--- ASSIGNED TASK ---
Return the entries below verbatim. Pictures stay out.

START GIVEN ENTRIES

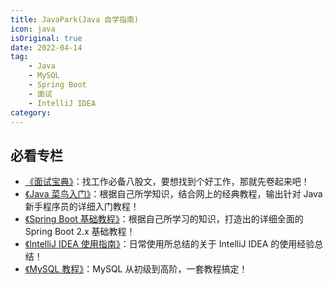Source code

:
 ```yaml
---
title: JavaPark(Java 自学指南)
icon: java
isOriginal: true
date: 2022-04-14
tag: 
    - Java
    - MySQL
    - Spring Boot
    - 面试
    - IntelliJ IDEA
category: 
---
```


## 必看专栏

-   [《面试宝典》](./interview/README.md)：找工作必备八股文，要想找到个好工作，那就先卷起来吧！
-   [《Java 菜鸟入门》](./java/java-se/README.md)：根据自己所学知识，结合网上的经典教程，输出针对 Java 新手程序员的详细入门教程！
-   [《Spring Boot 基础教程》](./java/spring-boot/README.md)：根据自己所学习的知识，打造出的详细全面的 Spring Boot 2.x 基础教程！
-   [《IntelliJ IDEA 使用指南》](./dev-tools/idea/README.md)：日常使用所总结的关于 IntelliJ IDEA 的使用经验总结！
-   [《MySQL 教程》](./database/mysql/README.md)：MySQL 从初级到高阶，一套教程搞定！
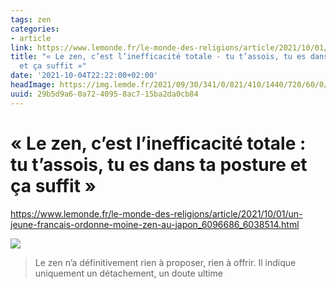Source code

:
 ```yaml
---
tags: zen
categories:
- article
link: https://www.lemonde.fr/le-monde-des-religions/article/2021/10/01/un-jeune-francais-ordonne-moine-zen-au-japon_6096686_6038514.html
title: "« Le zen, c’est l’inefficacité totale - tu t’assois, tu es dans ta posture
  et ça suffit »"
date: '2021-10-04T22:22:00+02:00'
headImage: https://img.lemde.fr/2021/09/30/341/0/821/410/1440/720/60/0/6808995_520631130-cle-ment.jpg
uuid: 29b5d9a6-0a72-4095-8ac7-15ba2da0cb84
---
```


# « Le zen, c’est l’inefficacité totale : tu t’assois, tu es dans ta posture et ça suffit »

https://www.lemonde.fr/le-monde-des-religions/article/2021/10/01/un-jeune-francais-ordonne-moine-zen-au-japon_6096686_6038514.html

![](https://img.lemde.fr/2021/09/30/341/0/821/410/1440/720/60/0/6808995_520631130-cle-ment.jpg)

> Le zen n’a définitivement rien à proposer, rien à offrir. Il indique uniquement un détachement, un doute ultime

END GIVEN ENTRIES

--- OUTPUT FOR THIS TASK ---
Source code

:
 ```yaml
---
title: JavaPark(Java 自学指南)
icon: java
isOriginal: true
date: 2022-04-14
tag: 
    - Java
    - MySQL
    - Spring Boot
    - 面试
    - IntelliJ IDEA
category: 
---
```


## 必看专栏

-   [《面试宝典》](./interview/README.md)：找工作必备八股文，要想找到个好工作，那就先卷起来吧！
-   [《Java 菜鸟入门》](./java/java-se/README.md)：根据自己所学知识，结合网上的经典教程，输出针对 Java 新手程序员的详细入门教程！
-   [《Spring Boot 基础教程》](./java/spring-boot/README.md)：根据自己所学习的知识，打造出的详细全面的 Spring Boot 2.x 基础教程！
-   [《IntelliJ IDEA 使用指南》](./dev-tools/idea/README.md)：日常使用所总结的关于 IntelliJ IDEA 的使用经验总结！
-   [《MySQL 教程》](./database/mysql/README.md)：MySQL 从初级到高阶，一套教程搞定！
Source code

:
 ```yaml
---
tags: zen
categories:
- article
link: https://www.lemonde.fr/le-monde-des-religions/article/2021/10/01/un-jeune-francais-ordonne-moine-zen-au-japon_6096686_6038514.html
title: "« Le zen, c’est l’inefficacité totale - tu t’assois, tu es dans ta posture
  et ça suffit »"
date: '2021-10-04T22:22:00+02:00'
headImage: https://img.lemde.fr/2021/09/30/341/0/821/410/1440/720/60/0/6808995_520631130-cle-ment.jpg
uuid: 29b5d9a6-0a72-4095-8ac7-15ba2da0cb84
---
```


# « Le zen, c’est l’inefficacité totale : tu t’assois, tu es dans ta posture et ça suffit »

https://www.lemonde.fr/le-monde-des-religions/article/2021/10/01/un-jeune-francais-ordonne-moine-zen-au-japon_6096686_6038514.html

![](https://img.lemde.fr/2021/09/30/341/0/821/410/1440/720/60/0/6808995_520631130-cle-ment.jpg)

> Le zen n’a définitivement rien à proposer, rien à offrir. Il indique uniquement un détachement, un doute ultime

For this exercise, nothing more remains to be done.